* Task brief *
In the entries below, filter for the word "this" and copy every matching line.

Saved entries
============================================================
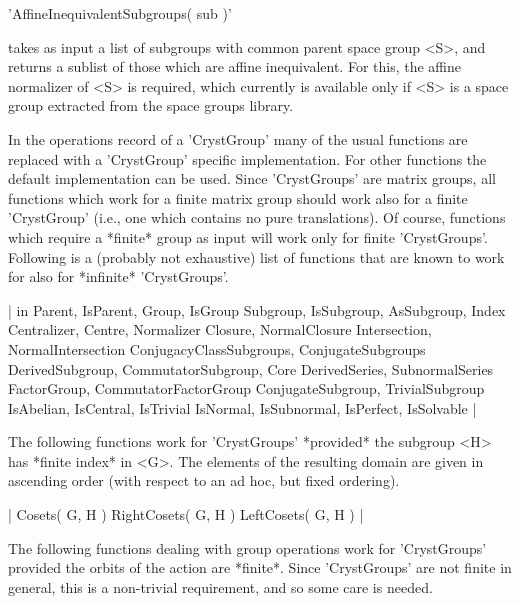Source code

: 
'AffineInequivalentSubgroups( sub )'

takes as input a  list of subgroups with common  parent space  group <S>,
and returns  a sublist of those  which are affine inequivalent. For this,
the affine  normalizer of <S> is required,  which currently  is available
only if <S> is a space group extracted from the space groups library.

%

In the operations  record  of  a  'CrystGroup' many of  the  usual {\GAP}
functions are replaced with a 'CrystGroup'  specific implementation.  For
other  functions   the default   implementation   can  be  used.    Since
'CrystGroups' are  matrix groups, all functions  which  work for a finite
matrix group should work also for a finite  'CrystGroup' (i.e., one which
contains no pure translations).  Of  course,  functions which require   a
*finite*   group as  input  will  work   only for finite   'CrystGroups'.
Following is a (probably not exhaustive) list of functions that are known
to work for also for *infinite* 'CrystGroups'.

|
     in
     Parent, IsParent, Group, IsGroup
     Subgroup, IsSubgroup, AsSubgroup, Index 
     Centralizer, Centre, Normalizer 
     Closure, NormalClosure
     Intersection, NormalIntersection
     ConjugacyClassSubgroups, ConjugateSubgroups
     DerivedSubgroup, CommutatorSubgroup, Core 
     DerivedSeries, SubnormalSeries
     FactorGroup, CommutatorFactorGroup
     ConjugateSubgroup, TrivialSubgroup 
     IsAbelian, IsCentral, IsTrivial
     IsNormal, IsSubnormal, IsPerfect, IsSolvable 
|


The following functions work for   'CrystGroups' *provided* the  subgroup
<H> has *finite index* in <G>.  The elements  of the resulting domain are
given in ascending order (with respect to an ad hoc, but fixed ordering).

|
     Cosets( G, H )
     RightCosets( G, H )
     LeftCosets( G, H )
|

The   following  functions    dealing  with group   operations  work  for
'CrystGroups'  provided  the orbits of the   action  are *finite*.  Since
'CrystGroups'  are   not  finite   in general,  this  is    a non-trivial
requirement, and so some care is needed.

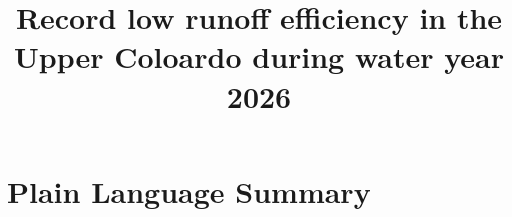 \documentclass[draft]{agujournal2019}
\begin{document}

\title{Record low runoff efficiency in the Upper Coloardo during water year 2026} 






\begin{keypoints}
\item
\end{keypoints}


\begin{abstract}

\end{abstract}

\section*{Plain Language Summary}

%
%
%
\end{document}
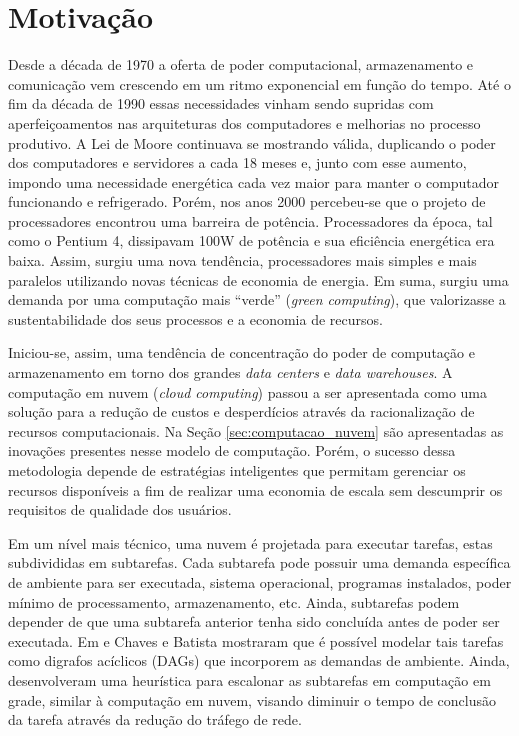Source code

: \section{Motivação}
\label{sec:motivacao}
Desde a década de 1970 a oferta de poder computacional, armazenamento e
comunicação vem crescendo em um ritmo exponencial em função do tempo. Até o fim da
década de 1990 essas necessidades vinham sendo supridas com aperfeiçoamentos nas
arquiteturas dos computadores e melhorias no processo produtivo. A Lei de Moore
continuava se mostrando válida, duplicando o poder dos computadores e servidores
a cada 18 meses e, junto com esse aumento, impondo uma necessidade energética
cada vez maior para manter o computador funcionando e refrigerado. Porém, 
nos anos 2000 percebeu-se que o projeto de processadores encontrou uma
barreira de potência. Processadores da época, tal como o Pentium 4, dissipavam
100W de potência e sua eficiência energética era baixa. \cite{patterson:computer_organization}
Assim, surgiu uma nova tendência, processadores mais simples e mais paralelos
utilizando novas técnicas de economia de energia. Em suma, surgiu uma demanda
por uma computação mais ``verde'' (\emph{green computing}), que valorizasse a
sustentabilidade dos seus processos e a economia de recursos.

Iniciou-se, assim, uma tendência de concentração do poder de computação e 
armazenamento em torno dos grandes \emph{data centers} e \emph{data warehouses}.
A computação em nuvem (\emph{cloud computing}) passou a ser apresentada como
uma solução para a redução de custos e desperdícios através da
racionalização de recursos computacionais. Na Seção \ref{sec:computacao_nuvem}
são apresentadas as inovações presentes nesse modelo de computação. Porém, o 
sucesso dessa metodologia depende de estratégias inteligentes que permitam 
gerenciar os recursos disponíveis a fim de realizar uma economia de escala
sem descumprir os requisitos de qualidade dos usuários.

Em um nível mais técnico, uma nuvem é projetada para executar tarefas, estas
subdivididas em subtarefas. Cada subtarefa pode possuir uma demanda específica
de ambiente para ser executada, sistema operacional, programas instalados, poder
mínimo de processamento, armazenamento, etc. Ainda, subtarefas podem depender de
que uma subtarefa anterior tenha sido concluída antes de poder ser executada. Em
\cite{chaves:scheduling_software_requirements} e 
\cite{batista:embedding_software_requirements} Chaves e Batista mostraram que é 
possível modelar tais tarefas como digrafos acíclicos (DAGs) que incorporem as
demandas de ambiente. Ainda, desenvolveram uma heurística para escalonar as
subtarefas em computação em grade, similar à computação
em nuvem, visando diminuir o tempo de conclusão da tarefa através da redução
do tráfego de rede.


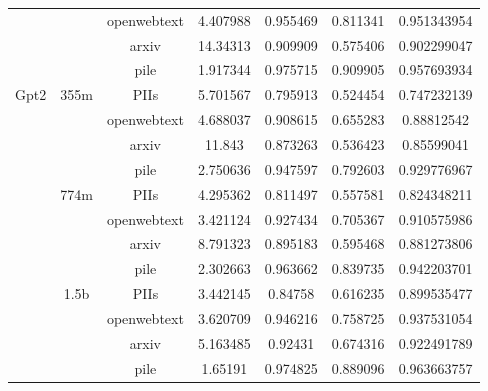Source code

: \begin{table}[ht]
{\begin{tabular}{ccccccc}
\multicolumn{1}{c|}{}                        & \multicolumn{1}{c|}{}                      & openwebtext              & 4.407988 & 0.955469 & 0.811341 & 0.951343954 \\
\multicolumn{1}{c|}{}                        & \multicolumn{1}{c|}{}                      & arxiv                    & 14.34313 & 0.909909 & 0.575406 & 0.902299047 \\
\multicolumn{1}{c|}{}                        & \multicolumn{1}{c|}{}                      & pile                     & 1.917344 & 0.975715 & 0.909905 & 0.957693934 \\ \hline
\multicolumn{1}{c|}{\multirow{12}{*}{Gpt2}}  & \multicolumn{1}{c|}{\multirow{4}{*}{355m}} & PIIs                     & 5.701567 & 0.795913 & 0.524454 & 0.747232139 \\
\multicolumn{1}{c|}{}                        & \multicolumn{1}{c|}{}                      & openwebtext              & 4.688037 & 0.908615 & 0.655283 & 0.88812542  \\
\multicolumn{1}{c|}{}                        & \multicolumn{1}{c|}{}                      & arxiv                    & 11.843   & 0.873263 & 0.536423 & 0.85599041  \\
\multicolumn{1}{c|}{}                        & \multicolumn{1}{c|}{}                      & pile                     & 2.750636 & 0.947597 & 0.792603 & 0.929776967 \\ \cline{2-7} 
\multicolumn{1}{c|}{}                        & \multicolumn{1}{c|}{\multirow{4}{*}{774m}} & PIIs                     & 4.295362 & 0.811497 & 0.557581 & 0.824348211 \\
\multicolumn{1}{c|}{}                        & \multicolumn{1}{c|}{}                      & openwebtext              & 3.421124 & 0.927434 & 0.705367 & 0.910575986 \\
\multicolumn{1}{c|}{}                        & \multicolumn{1}{c|}{}                      & arxiv                    & 8.791323 & 0.895183 & 0.595468 & 0.881273806 \\
\multicolumn{1}{c|}{}                        & \multicolumn{1}{c|}{}                      & pile                     & 2.302663 & 0.963662 & 0.839735 & 0.942203701 \\ \cline{2-7} 
\multicolumn{1}{c|}{}                        & \multicolumn{1}{c|}{\multirow{4}{*}{1.5b}} & PIIs                     & 3.442145 & 0.84758  & 0.616235 & 0.899535477 \\
\multicolumn{1}{c|}{}                        & \multicolumn{1}{c|}{}                      & openwebtext              & 3.620709 & 0.946216 & 0.758725 & 0.937531054 \\
\multicolumn{1}{c|}{}                        & \multicolumn{1}{c|}{}                      & arxiv                    & 5.163485 & 0.92431  & 0.674316 & 0.922491789 \\
\multicolumn{1}{c|}{}                        & \multicolumn{1}{c|}{}                      & pile                     & 1.65191  & 0.974825 & 0.889096 & 0.963663757 \\ \bottomrule[1.5pt]
\end{tabular}
}
\end{table}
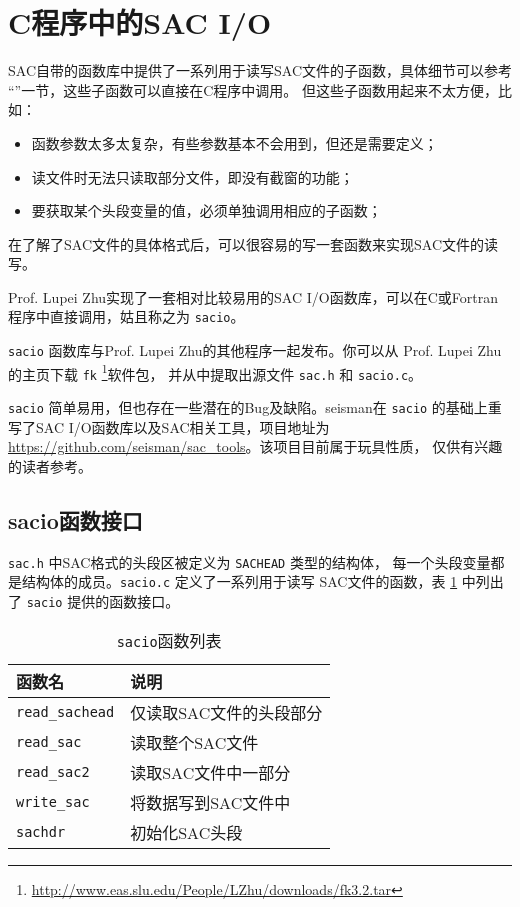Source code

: \section{C程序中的SAC I/O}
SAC自带的函数库中提供了一系列用于读写SAC文件的子函数，具体细节可以参考
``''一节，这些子函数可以直接在C程序中调用。
但这些子函数用起来不太方便，比如：
\begin{itemize}
\item 函数参数太多太复杂，有些参数基本不会用到，但还是需要定义；
\item 读文件时无法只读取部分文件，即没有截窗的功能；
\item 要获取某个头段变量的值，必须单独调用相应的子函数；
\end{itemize}

在了解了SAC文件的具体格式后，可以很容易的写一套函数来实现SAC文件的读写。

Prof. Lupei Zhu实现了一套相对比较易用的SAC I/O函数库，可以在C或Fortran
程序中直接调用，姑且称之为 \texttt{sacio}。

\texttt{sacio} 函数库与Prof. Lupei Zhu的其他程序一起发布。你可以从
Prof. Lupei Zhu的主页下载 \texttt{fk} \footnote{
\url{http://www.eas.slu.edu/People/LZhu/downloads/fk3.2.tar}}软件包，
并从中提取出源文件 \texttt{sac.h} 和 \texttt{sacio.c}。

\texttt{sacio} 简单易用，但也存在一些潜在的Bug及缺陷。seisman在
\texttt{sacio} 的基础上重写了SAC I/O函数库以及SAC相关工具，项目地址为
\url{https://github.com/seisman/sac_tools}。该项目目前属于玩具性质，
仅供有兴趣的读者参考。

\subsection{sacio函数接口}
\texttt{sac.h} 中SAC格式的头段区被定义为 \texttt{SACHEAD} 类型的结构体，
每一个头段变量都是结构体的成员。\texttt{sacio.c} 定义了一系列用于读写
SAC文件的函数，表 \ref{table:sacio-function} 中列出了 \texttt{sacio}
提供的函数接口。

\begin{table}[H]
\centering
\caption{\texttt{sacio}函数列表}
\label{table:sacio-function}
\begin{tabular}{ll}
\toprule
函数名      &   说明        \\
\midrule
\verb|read_sachead|      &   仅读取SAC文件的头段部分 \\
\verb|read_sac|          &   读取整个SAC文件 \\
\verb|read_sac2|         &   读取SAC文件中一部分 \\
\verb|write_sac|         &   将数据写到SAC文件中 \\
\verb|sachdr|            &   初始化SAC头段\\
\bottomrule
\end{tabular}
\end{table}

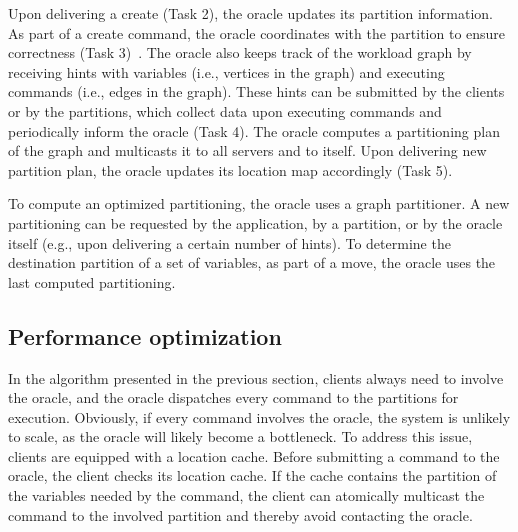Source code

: Upon delivering a create (Task 2), the oracle updates its partition information.
As part of a create command, the oracle coordinates with the partition to ensure correctness (Task 3)~\cite{bezerra2014ssmr}.
%
The oracle also keeps track of the workload graph by receiving hints with variables (i.e., vertices in the graph) and executing commands (i.e., edges in the graph). These hints can be submitted by the clients or by the partitions, which collect data upon executing commands and periodically inform the oracle (Task 4).
The oracle computes a partitioning plan of the graph and multicasts it to all servers and to itself. Upon delivering new partition plan, the oracle updates its location map accordingly (Task 5).

To compute an optimized partitioning, the oracle uses a graph partitioner.
A new partitioning can be requested by the application, by a partition, or by the oracle itself (e.g., upon delivering a certain number of hints).
To determine the destination partition of a set of variables, as part of a move, the oracle uses 
the last computed partitioning.

\subsection{Performance optimization}
\label{sec:optm}

%
In the algorithm presented in the previous section, clients always need to involve the oracle, and the oracle dispatches every command to the partitions for execution.
Obviously, if every command involves the oracle, the system is unlikely to scale, as the oracle will likely become a bottleneck.
To address this issue, clients are equipped with a location cache.
Before submitting a command to the oracle, the client checks its location cache.
If the cache contains the partition of the variables needed by the command, the client can atomically multicast the command to the involved partition and thereby avoid contacting the oracle.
============================================================
* Your solution *
and returns  a sublist of those  which are affine inequivalent. For this,
'CrystGroups'  are   not  finite   in general,  this  is    a non-trivial
To address this issue, clients are equipped with a location cache.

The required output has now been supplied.